Provided material Block Start
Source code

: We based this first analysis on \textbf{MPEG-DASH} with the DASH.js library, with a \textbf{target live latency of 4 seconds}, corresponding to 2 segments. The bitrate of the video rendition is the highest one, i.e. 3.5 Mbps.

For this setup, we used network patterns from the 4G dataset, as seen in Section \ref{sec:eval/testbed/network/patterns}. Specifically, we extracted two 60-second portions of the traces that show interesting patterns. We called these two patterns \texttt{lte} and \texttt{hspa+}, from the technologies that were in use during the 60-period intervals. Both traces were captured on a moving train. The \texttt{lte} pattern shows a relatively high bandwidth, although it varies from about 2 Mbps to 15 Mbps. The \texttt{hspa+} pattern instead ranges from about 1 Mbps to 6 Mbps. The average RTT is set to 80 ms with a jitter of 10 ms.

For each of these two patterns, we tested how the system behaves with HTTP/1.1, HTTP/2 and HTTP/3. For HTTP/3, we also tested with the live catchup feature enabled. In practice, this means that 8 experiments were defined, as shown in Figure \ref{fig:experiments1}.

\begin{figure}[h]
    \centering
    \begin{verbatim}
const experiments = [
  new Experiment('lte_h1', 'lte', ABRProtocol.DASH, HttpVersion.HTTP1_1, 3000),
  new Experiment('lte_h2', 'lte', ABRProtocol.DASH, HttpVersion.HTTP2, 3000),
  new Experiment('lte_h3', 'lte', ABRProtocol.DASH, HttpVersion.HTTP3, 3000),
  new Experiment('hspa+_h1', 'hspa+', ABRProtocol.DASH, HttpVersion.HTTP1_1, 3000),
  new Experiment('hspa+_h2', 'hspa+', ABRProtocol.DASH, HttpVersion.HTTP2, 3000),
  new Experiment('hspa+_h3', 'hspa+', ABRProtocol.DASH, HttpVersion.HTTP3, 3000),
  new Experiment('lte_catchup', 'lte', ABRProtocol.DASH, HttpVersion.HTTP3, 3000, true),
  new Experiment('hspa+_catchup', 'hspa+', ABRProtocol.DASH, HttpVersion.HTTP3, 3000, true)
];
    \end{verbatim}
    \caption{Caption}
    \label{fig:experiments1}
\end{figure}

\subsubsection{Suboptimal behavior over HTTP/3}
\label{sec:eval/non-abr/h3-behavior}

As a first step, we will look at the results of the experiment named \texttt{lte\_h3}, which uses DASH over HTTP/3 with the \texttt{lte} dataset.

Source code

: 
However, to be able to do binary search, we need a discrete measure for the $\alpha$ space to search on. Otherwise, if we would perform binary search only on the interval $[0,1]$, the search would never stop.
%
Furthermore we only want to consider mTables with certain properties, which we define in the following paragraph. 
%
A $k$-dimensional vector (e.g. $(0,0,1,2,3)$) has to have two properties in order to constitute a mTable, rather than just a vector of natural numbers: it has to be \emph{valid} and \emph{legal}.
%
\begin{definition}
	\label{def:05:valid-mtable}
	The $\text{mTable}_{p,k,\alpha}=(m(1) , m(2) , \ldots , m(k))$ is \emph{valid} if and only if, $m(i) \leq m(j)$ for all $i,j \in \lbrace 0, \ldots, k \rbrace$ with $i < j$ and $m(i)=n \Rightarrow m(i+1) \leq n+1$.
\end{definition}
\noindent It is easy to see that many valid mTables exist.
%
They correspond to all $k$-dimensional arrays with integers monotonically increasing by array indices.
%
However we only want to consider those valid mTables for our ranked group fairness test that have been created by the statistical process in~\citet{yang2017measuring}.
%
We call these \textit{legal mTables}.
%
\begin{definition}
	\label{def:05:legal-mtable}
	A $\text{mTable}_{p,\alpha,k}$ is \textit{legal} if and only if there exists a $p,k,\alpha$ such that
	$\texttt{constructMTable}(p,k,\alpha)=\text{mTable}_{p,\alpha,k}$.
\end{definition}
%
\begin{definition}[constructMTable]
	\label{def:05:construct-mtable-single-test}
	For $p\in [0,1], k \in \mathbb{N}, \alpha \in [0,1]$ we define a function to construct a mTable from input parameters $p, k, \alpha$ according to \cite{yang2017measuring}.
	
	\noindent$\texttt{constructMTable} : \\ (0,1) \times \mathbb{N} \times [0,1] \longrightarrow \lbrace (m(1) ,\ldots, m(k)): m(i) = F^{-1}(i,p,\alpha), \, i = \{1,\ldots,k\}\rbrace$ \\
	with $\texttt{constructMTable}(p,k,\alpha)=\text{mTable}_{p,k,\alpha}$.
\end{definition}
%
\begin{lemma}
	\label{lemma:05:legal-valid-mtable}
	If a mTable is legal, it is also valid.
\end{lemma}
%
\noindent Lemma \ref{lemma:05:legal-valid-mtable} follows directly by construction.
Provided material Block End
→ **Task statement**
In the listing above, find each line with the word "label" and copy it out.

→ **The answer**
    \label{fig:experiments1}
\label{sec:eval/non-abr/h3-behavior}
	\label{def:05:valid-mtable}
	\label{def:05:legal-mtable}
	\label{def:05:construct-mtable-single-test}
	\label{lemma:05:legal-valid-mtable}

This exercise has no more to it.